• _PROBLEM REQUIREMENTS_: Return the data below exactly, stopping after the line with "At this point, you".

• _DATA_:

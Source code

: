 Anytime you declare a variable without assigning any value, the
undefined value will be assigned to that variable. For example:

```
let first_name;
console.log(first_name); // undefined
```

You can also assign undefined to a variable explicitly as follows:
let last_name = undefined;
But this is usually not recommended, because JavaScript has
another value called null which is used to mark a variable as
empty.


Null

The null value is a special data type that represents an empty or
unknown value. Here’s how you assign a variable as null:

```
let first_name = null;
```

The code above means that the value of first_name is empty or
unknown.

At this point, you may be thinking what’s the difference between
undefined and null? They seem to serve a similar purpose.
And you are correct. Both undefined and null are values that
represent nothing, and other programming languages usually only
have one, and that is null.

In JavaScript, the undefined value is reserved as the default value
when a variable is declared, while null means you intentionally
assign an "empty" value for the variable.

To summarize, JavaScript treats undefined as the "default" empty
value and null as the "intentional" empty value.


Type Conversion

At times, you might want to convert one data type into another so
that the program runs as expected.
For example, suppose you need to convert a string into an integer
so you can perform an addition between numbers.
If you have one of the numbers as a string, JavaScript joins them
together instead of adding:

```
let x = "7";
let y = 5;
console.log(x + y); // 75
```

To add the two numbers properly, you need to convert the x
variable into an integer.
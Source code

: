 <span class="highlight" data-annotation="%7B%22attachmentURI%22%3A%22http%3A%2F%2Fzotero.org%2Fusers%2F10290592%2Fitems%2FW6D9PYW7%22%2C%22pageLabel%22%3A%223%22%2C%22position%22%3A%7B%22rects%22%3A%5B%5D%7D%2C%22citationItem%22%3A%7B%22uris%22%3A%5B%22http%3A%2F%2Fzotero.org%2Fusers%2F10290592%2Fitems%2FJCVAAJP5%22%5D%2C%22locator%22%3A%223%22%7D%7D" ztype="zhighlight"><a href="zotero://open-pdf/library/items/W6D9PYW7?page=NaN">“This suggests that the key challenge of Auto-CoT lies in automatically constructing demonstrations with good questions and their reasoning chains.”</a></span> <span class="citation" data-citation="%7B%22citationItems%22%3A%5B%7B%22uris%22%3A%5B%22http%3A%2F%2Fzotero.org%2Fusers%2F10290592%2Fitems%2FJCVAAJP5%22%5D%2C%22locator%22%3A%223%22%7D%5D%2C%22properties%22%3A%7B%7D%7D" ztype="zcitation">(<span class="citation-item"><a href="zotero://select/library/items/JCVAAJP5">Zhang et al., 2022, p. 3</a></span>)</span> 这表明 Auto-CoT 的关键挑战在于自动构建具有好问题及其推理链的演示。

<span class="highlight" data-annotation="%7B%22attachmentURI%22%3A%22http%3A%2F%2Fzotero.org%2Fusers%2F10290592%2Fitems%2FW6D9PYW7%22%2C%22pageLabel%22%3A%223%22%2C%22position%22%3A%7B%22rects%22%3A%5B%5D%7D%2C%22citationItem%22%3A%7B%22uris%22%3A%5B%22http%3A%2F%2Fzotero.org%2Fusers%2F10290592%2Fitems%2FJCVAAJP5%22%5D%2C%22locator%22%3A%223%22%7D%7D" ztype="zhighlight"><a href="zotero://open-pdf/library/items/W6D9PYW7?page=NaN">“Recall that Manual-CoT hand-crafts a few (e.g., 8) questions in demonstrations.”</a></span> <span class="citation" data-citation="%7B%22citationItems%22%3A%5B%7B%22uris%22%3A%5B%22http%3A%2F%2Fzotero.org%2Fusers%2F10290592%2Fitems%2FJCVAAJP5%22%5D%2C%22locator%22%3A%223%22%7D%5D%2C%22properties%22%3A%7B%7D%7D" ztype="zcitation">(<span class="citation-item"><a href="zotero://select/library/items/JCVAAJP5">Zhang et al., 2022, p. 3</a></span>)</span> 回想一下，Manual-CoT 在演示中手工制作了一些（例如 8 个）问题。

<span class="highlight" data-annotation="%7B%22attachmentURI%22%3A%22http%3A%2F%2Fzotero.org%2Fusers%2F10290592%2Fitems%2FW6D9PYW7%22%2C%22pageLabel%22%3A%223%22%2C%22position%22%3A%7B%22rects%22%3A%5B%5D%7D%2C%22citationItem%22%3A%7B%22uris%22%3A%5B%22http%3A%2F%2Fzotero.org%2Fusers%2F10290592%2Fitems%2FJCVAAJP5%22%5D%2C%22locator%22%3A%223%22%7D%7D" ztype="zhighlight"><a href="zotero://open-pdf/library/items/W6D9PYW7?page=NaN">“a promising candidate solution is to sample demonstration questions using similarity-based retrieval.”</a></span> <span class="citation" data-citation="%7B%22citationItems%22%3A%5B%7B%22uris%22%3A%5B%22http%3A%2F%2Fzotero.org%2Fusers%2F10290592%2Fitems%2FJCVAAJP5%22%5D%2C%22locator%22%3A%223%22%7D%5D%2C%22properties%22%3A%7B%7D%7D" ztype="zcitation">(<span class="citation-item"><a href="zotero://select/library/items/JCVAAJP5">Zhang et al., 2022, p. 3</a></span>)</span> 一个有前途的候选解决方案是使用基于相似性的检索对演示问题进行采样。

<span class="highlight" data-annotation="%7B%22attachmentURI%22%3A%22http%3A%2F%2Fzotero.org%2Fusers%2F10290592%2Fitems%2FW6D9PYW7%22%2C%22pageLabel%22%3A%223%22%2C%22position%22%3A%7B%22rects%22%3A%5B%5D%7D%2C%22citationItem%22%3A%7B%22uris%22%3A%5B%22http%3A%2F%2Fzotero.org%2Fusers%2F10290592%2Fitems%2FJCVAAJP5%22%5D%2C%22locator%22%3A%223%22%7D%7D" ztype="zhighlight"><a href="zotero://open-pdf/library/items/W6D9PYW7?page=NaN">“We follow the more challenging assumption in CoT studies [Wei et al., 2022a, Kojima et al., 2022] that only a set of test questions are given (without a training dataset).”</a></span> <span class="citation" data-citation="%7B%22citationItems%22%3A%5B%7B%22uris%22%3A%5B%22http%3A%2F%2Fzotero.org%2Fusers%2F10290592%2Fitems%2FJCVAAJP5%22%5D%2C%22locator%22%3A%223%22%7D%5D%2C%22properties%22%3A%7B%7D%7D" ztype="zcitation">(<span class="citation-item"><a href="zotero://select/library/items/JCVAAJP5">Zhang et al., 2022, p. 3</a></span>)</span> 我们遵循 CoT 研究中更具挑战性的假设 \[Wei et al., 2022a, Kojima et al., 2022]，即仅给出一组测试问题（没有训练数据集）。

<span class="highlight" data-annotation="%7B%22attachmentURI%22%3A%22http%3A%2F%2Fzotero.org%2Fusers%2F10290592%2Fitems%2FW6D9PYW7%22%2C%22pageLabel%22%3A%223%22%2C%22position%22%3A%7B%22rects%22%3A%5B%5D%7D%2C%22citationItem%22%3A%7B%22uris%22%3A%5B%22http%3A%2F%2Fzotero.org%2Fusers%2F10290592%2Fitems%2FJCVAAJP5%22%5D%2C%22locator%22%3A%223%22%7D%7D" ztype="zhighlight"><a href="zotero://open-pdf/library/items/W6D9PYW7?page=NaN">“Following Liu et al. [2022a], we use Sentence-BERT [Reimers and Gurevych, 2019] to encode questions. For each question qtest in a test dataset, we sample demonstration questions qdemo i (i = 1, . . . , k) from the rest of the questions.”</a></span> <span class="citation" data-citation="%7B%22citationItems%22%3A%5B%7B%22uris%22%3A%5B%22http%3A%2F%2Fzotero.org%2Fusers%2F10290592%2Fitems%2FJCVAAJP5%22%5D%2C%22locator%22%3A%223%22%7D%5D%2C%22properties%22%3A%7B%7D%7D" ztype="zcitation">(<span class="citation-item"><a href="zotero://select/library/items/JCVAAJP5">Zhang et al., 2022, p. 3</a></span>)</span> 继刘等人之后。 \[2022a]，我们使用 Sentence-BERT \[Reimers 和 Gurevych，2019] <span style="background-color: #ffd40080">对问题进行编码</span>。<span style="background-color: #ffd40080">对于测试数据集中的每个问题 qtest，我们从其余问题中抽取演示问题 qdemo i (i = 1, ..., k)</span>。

• _ANSWER FOR THE TASK_:
Source code

: Anytime you declare a variable without assigning any value, the
undefined value will be assigned to that variable. For example:

```
let first_name;
console.log(first_name); // undefined
```

You can also assign undefined to a variable explicitly as follows:
let last_name = undefined;
But this is usually not recommended, because JavaScript has
another value called null which is used to mark a variable as
empty.


Null

The null value is a special data type that represents an empty or
unknown value. Here’s how you assign a variable as null:

```
let first_name = null;
```

The code above means that the value of first_name is empty or
unknown.

At this point, you may be thinking what’s the difference between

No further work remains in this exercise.